■ **YOUR OBJECTIVE**:
Nothing but a number is expected: the count of lines in the data below that include "there".

(SUPPLIED RECORDS Opens)

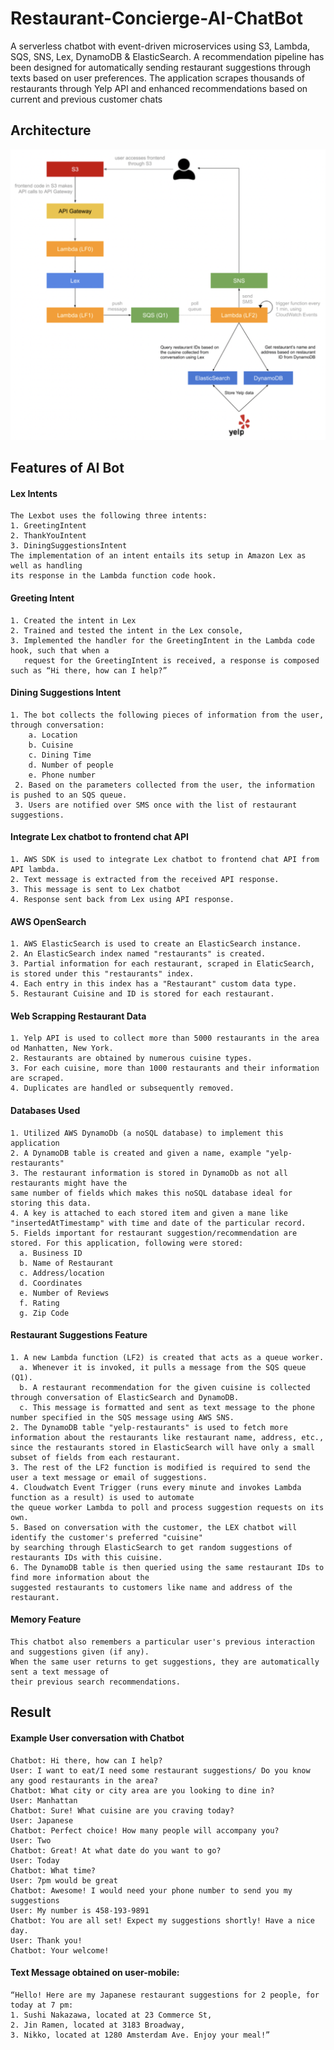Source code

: # Restaurant-Concierge-AI-ChatBot
A serverless chatbot with event-driven microservices using S3, Lambda, SQS, SNS, Lex, DynamoDB & ElasticSearch. A recommendation pipeline has been designed 
for automatically sending restaurant suggestions through texts based on user preferences. The application scrapes thousands of restaurants through Yelp API 
and enhanced recommendations based on current and previous customer chats

## Architecture
![](archi.png)

## Features of AI Bot

#### Lex Intents
```
The Lexbot uses the following three intents:
1. GreetingIntent
2. ThankYouIntent
3. DiningSuggestionsIntent
The implementation of an intent entails its setup in Amazon Lex as well as handling 
its response in the Lambda function code hook.
```
#### Greeting Intent
```
1. Created the intent in Lex
2. Trained and tested the intent in the Lex console,
3. Implemented the handler for the GreetingIntent in the Lambda code hook, such that when a 
   request for the GreetingIntent is received, a response is composed such as “Hi there, how can I help?”
```
#### Dining Suggestions Intent
```
1. The bot collects the following pieces of information from the user, through conversation:
    a. Location
    b. Cuisine
    c. Dining Time
    d. Number of people
    e. Phone number
 2. Based on the parameters collected from the user, the information is pushed to an SQS queue. 
 3. Users are notified over SMS once with the list of restaurant suggestions.
```
#### Integrate Lex chatbot to frontend chat API
```
1. AWS SDK is used to integrate Lex chatbot to frontend chat API from API lambda. 
2. Text message is extracted from the received API response.
3. This message is sent to Lex chatbot
4. Response sent back from Lex using API response.
```
#### AWS OpenSearch
```
1. AWS ElasticSearch is used to create an ElasticSearch instance.
2. An ElasticSearch index named "restaurants" is created.
3. Partial information for each restaurant, scraped in ElaticSearch, is stored under this "restaurants" index. 
4. Each entry in this index has a "Restaurant" custom data type. 
5. Restaurant Cuisine and ID is stored for each restaurant.
```
#### Web Scrapping Restaurant Data
```
1. Yelp API is used to collect more than 5000 restaurants in the area od Manhatten, New York.
2. Restaurants are obtained by numerous cuisine types.
3. For each cuisine, more than 1000 restaurants and their information are scraped.
4. Duplicates are handled or subsequently removed.
```

#### Databases Used
```
1. Utilized AWS DynamoDb (a noSQL database) to implement this application
2. A DynamoDB table is created and given a name, example "yelp-restaurants"
3. The restaurant information is stored in DynamoDb as not all restaurants might have the 
same number of fields which makes this noSQL database ideal for storing this data.
4. A key is attached to each stored item and given a mane like "insertedAtTimestamp" with time and date of the particular record. 
5. Fields important for restaurant suggestion/recommendation are stored. For this application, following were stored:
  a. Business ID
  b. Name of Restaurant
  c. Address/location
  d. Coordinates
  e. Number of Reviews
  f. Rating
  g. Zip Code
```
#### Restaurant Suggestions Feature
```
1. A new Lambda function (LF2) is created that acts as a queue worker. 
  a. Whenever it is invoked, it pulls a message from the SQS queue (Q1).
  b. A restaurant recommendation for the given cuisine is collected through conversation of ElasticSearch and DynamoDB.
  c. This message is formatted and sent as text message to the phone number specified in the SQS message using AWS SNS.
2. The DynamoDB table "yelp-restaurants" is used to fetch more information about the restaurants like restaurant name, address, etc., 
since the restaurants stored in ElasticSearch will have only a small subset of fields from each restaurant.
3. The rest of the LF2 function is modified is required to send the user a text message or email of suggestions.
4. Cloudwatch Event Trigger (runs every minute and invokes Lambda function as a result) is used to automate 
the queue worker Lambda to poll and process suggestion requests on its own.
5. Based on conversation with the customer, the LEX chatbot will identify the customer's preferred "cuisine" 
by searching through ElasticSearch to get random suggestions of restaurants IDs with this cuisine.
6. The DynamoDB table is then queried using the same restaurant IDs to find more information about the 
suggested restaurants to customers like name and address of the restaurant.
```
#### Memory Feature

```
This chatbot also remembers a particular user's previous interaction and suggestions given (if any). 
When the same user returns to get suggestions, they are automatically sent a text message of 
their previous search recommendations. 
```

## Result
#### Example User conversation with Chatbot
```
Chatbot: Hi there, how can I help?
User: I want to eat/I need some restaurant suggestions/ Do you know any good restaurants in the area?
Chatbot: What city or city area are you looking to dine in?
User: Manhattan
Chatbot: Sure! What cuisine are you craving today?
User: Japanese
Chatbot: Perfect choice! How many people will accompany you?
User: Two
Chatbot: Great! At what date do you want to go?
User: Today
Chatbot: What time?
User: 7pm would be great
Chatbot: Awesome! I would need your phone number to send you my suggestions
User: My number is 458-193-9891
Chatbot: You are all set! Expect my suggestions shortly! Have a nice day.
User: Thank you!
Chatbot: Your welcome!
```
#### Text Message obtained on user-mobile:
``` 
“Hello! Here are my Japanese restaurant suggestions for 2 people, for today at 7 pm: 
1. Sushi Nakazawa, located at 23 Commerce St, 
2. Jin Ramen, located at 3183 Broadway, 
3. Nikko, located at 1280 Amsterdam Ave. Enjoy your meal!”
```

(SUPPLIED RECORDS Closes)

■ **OUTPUT BELOW**:
2